• **THE PROBLEM**
Look for the word "cout" in the records, and copy each line where it appears.

• **DATA FOR THIS TASK**
* * * * * * * * *
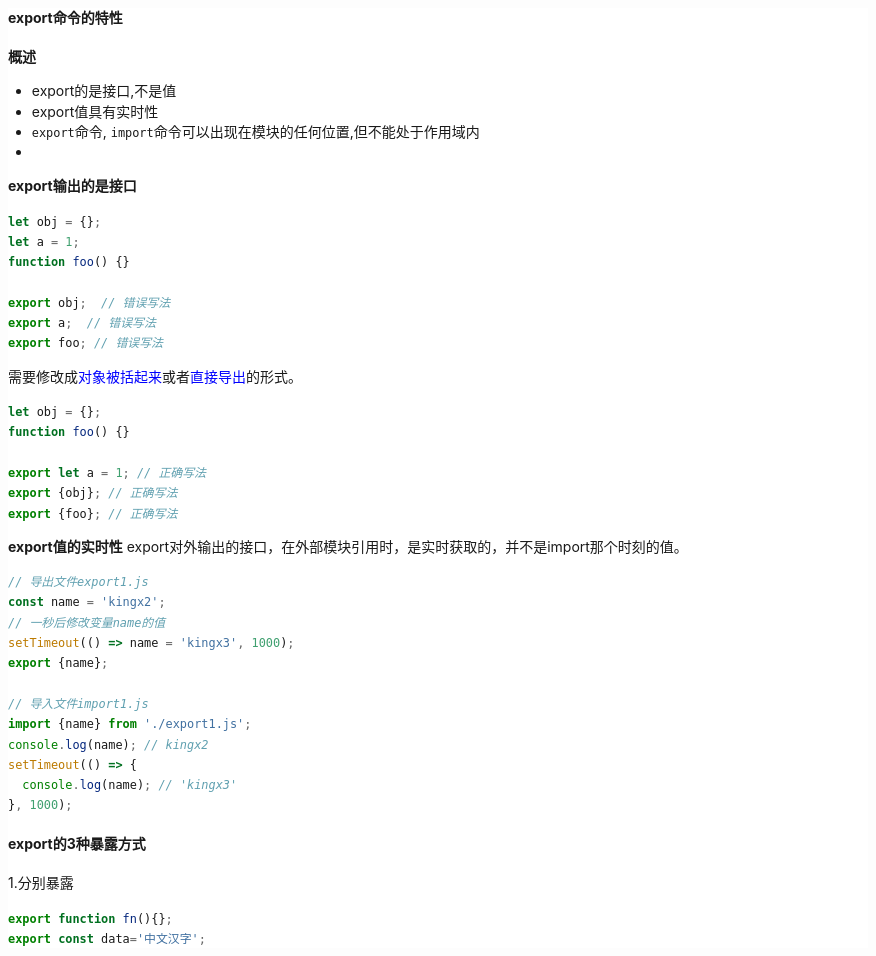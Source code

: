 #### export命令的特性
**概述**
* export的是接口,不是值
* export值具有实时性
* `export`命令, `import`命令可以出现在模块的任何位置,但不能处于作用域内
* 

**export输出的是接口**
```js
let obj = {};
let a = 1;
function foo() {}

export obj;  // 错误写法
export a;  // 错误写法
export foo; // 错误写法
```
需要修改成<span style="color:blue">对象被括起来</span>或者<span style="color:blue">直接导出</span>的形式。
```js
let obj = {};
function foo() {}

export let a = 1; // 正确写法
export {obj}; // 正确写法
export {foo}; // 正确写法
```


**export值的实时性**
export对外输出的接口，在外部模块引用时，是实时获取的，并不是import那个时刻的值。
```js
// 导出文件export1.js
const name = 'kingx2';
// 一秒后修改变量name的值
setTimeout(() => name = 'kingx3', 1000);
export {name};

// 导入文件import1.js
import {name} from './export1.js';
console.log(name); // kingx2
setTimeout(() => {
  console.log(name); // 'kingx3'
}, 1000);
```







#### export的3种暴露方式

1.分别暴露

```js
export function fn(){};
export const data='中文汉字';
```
* * * * * * * * *
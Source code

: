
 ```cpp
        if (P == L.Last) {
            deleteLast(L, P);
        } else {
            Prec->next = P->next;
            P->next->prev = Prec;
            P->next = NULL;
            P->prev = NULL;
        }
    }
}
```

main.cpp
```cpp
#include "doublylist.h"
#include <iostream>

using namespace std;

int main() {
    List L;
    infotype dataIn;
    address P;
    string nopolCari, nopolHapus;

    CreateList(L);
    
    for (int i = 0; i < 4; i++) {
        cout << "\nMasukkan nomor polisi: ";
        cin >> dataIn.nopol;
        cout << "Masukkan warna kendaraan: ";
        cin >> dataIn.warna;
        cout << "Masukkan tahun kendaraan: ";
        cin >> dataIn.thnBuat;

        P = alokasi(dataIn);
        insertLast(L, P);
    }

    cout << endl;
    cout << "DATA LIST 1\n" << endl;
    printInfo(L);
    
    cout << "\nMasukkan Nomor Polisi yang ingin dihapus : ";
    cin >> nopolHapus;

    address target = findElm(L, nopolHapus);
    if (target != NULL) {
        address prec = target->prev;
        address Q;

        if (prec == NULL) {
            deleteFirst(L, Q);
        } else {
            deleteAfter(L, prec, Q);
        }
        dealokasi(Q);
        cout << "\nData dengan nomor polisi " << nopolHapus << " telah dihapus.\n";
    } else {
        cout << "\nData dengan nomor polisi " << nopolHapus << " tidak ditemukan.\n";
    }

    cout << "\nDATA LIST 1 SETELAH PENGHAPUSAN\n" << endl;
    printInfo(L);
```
* * * * * * * * *
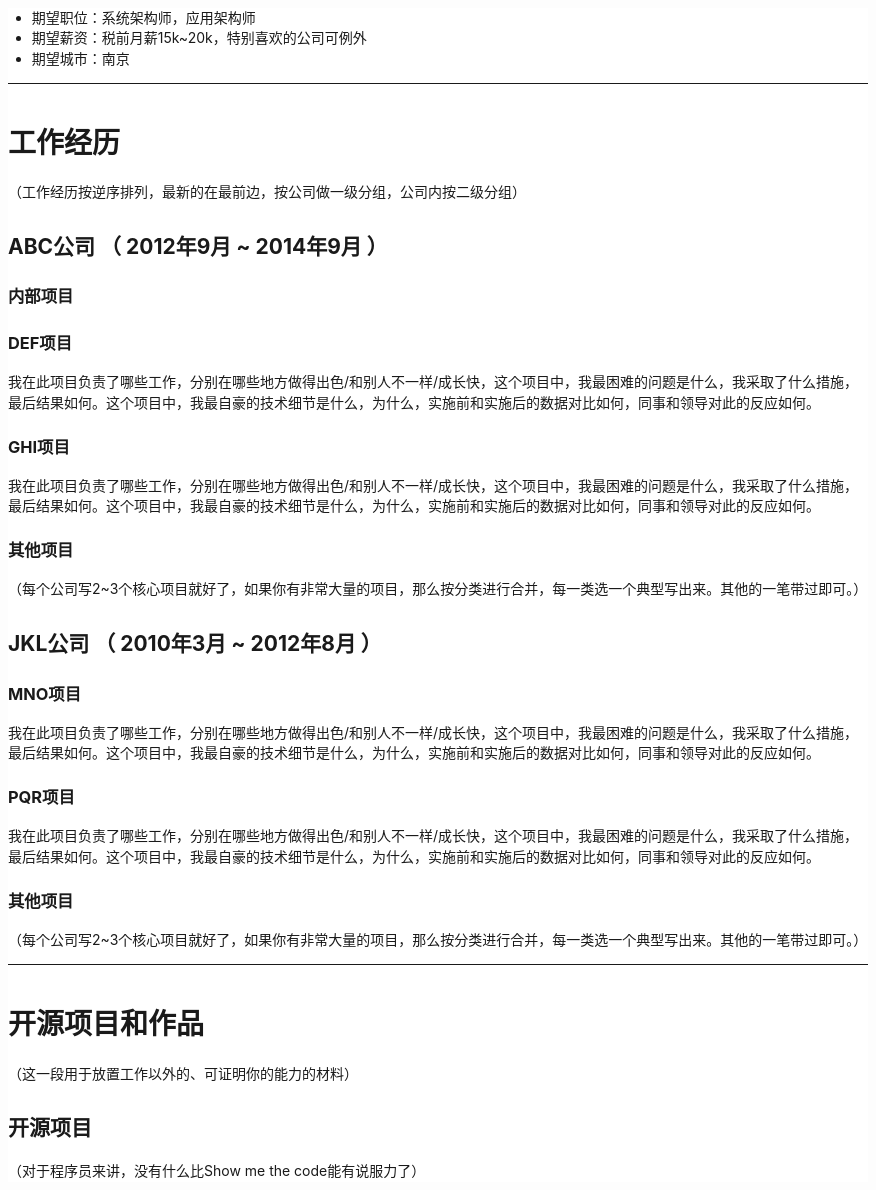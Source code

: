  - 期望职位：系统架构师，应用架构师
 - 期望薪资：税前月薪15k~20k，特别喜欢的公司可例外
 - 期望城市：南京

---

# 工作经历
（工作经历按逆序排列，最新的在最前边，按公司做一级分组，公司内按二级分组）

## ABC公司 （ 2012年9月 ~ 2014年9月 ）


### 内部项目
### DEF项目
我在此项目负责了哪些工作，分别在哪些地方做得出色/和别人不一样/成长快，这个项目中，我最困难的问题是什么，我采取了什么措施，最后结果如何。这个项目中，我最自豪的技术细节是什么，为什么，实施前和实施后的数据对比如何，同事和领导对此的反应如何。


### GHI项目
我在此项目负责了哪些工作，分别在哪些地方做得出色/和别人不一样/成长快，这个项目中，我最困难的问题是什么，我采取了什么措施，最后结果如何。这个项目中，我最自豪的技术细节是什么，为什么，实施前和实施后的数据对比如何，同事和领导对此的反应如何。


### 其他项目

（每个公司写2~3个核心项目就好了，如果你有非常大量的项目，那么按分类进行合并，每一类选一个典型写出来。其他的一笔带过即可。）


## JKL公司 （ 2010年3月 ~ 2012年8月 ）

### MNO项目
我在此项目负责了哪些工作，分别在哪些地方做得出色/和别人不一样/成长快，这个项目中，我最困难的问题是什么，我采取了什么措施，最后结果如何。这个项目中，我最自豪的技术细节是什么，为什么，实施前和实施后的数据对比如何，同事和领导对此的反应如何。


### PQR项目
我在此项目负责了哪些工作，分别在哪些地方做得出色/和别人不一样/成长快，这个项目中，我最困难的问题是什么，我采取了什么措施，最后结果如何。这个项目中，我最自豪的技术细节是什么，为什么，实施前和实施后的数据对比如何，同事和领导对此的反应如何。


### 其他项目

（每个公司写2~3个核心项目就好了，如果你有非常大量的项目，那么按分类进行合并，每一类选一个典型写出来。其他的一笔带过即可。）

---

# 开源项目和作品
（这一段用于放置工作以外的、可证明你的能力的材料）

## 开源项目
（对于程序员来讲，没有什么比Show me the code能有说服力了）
* * * * * * * * *
• **ANSWER FOR THE TASK**
        cout << "\nMasukkan nomor polisi: ";
        cout << "Masukkan warna kendaraan: ";
        cout << "Masukkan tahun kendaraan: ";
    cout << endl;
    cout << "DATA LIST 1\n" << endl;
    cout << "\nMasukkan Nomor Polisi yang ingin dihapus : ";
        cout << "\nData dengan nomor polisi " << nopolHapus << " telah dihapus.\n";
        cout << "\nData dengan nomor polisi " << nopolHapus << " tidak ditemukan.\n";
    cout << "\nDATA LIST 1 SETELAH PENGHAPUSAN\n" << endl;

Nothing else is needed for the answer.